DATA SECTION below:

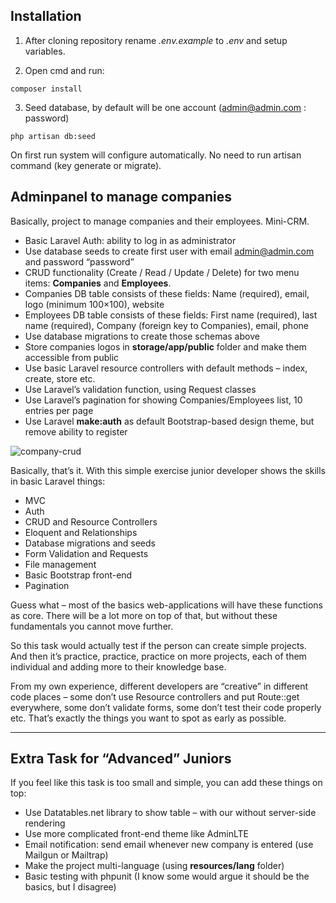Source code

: ## Installation

1. After cloning repository rename *.env.example* to *.env* and setup variables.

2. Open cmd and run:

```composer install```

3. Seed database, by default will be one account (admin@admin.com : password)

```php artisan db:seed```

On first run system will configure automatically. No need to run artisan command (key generate or migrate).

## Adminpanel to manage companies

Basically, project to manage companies and their employees. Mini-CRM.

*   Basic Laravel Auth: ability to log in as administrator
*   Use database seeds to create first user with email admin@admin.com and password “password”
*   CRUD functionality (Create / Read / Update / Delete) for two menu items: **Companies** and **Employees**.
*   Companies DB table consists of these fields: Name (required), email, logo (minimum 100×100), website
*   Employees DB table consists of these fields: First name (required), last name (required), Company (foreign key to Companies), email, phone
*   Use database migrations to create those schemas above
*   Store companies logos in **storage/app/public** folder and make them accessible from public
*   Use basic Laravel resource controllers with default methods – index, create, store etc.
*   Use Laravel’s validation function, using Request classes
*   Use Laravel’s pagination for showing Companies/Employees list, 10 entries per page
*   Use Laravel **make:auth** as default Bootstrap-based design theme, but remove ability to register

![company-crud](https://laraveldaily.com/wp-content/uploads/2018/02/company-crud-1024x505.png)

Basically, that’s it. With this simple exercise junior developer shows the skills in basic Laravel things:

*   MVC
*   Auth
*   CRUD and Resource Controllers
*   Eloquent and Relationships
*   Database migrations and seeds
*   Form Validation and Requests
*   File management
*   Basic Bootstrap front-end
*   Pagination

Guess what – most of the basics web-applications will have these functions as core. There will be a lot more on top of that, but without these fundamentals you cannot move further.

So this task would actually test if the person can create simple projects. And then it’s practice, practice, practice on more projects, each of them individual and adding more to their knowledge base.

From my own experience, different developers are “creative” in different code places – some don’t use Resource controllers and put Route::get everywhere, some don’t validate forms, some don’t test their code properly etc. That’s exactly the things you want to spot as early as possible.

* * *

## Extra Task for “Advanced” Juniors

If you feel like this task is too small and simple, you can add these things on top:

*   Use Datatables.net library to show table – with our without server-side rendering
*   Use more complicated front-end theme like AdminLTE
*   Email notification: send email whenever new company is entered (use Mailgun or Mailtrap)
*   Make the project multi-language (using **resources/lang** folder)
*   Basic testing with phpunit (I know some would argue it should be the basics, but I disagree)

End of DATA SECTION.

### WORK ITEM
Filter the entries down to the lines holding the string "fields". Copy each of those lines.

### TASK OUTPUT
*   Companies DB table consists of these fields: Name (required), email, logo (minimum 100×100), website
*   Employees DB table consists of these fields: First name (required), last name (required), Company (foreign key to Companies), email, phone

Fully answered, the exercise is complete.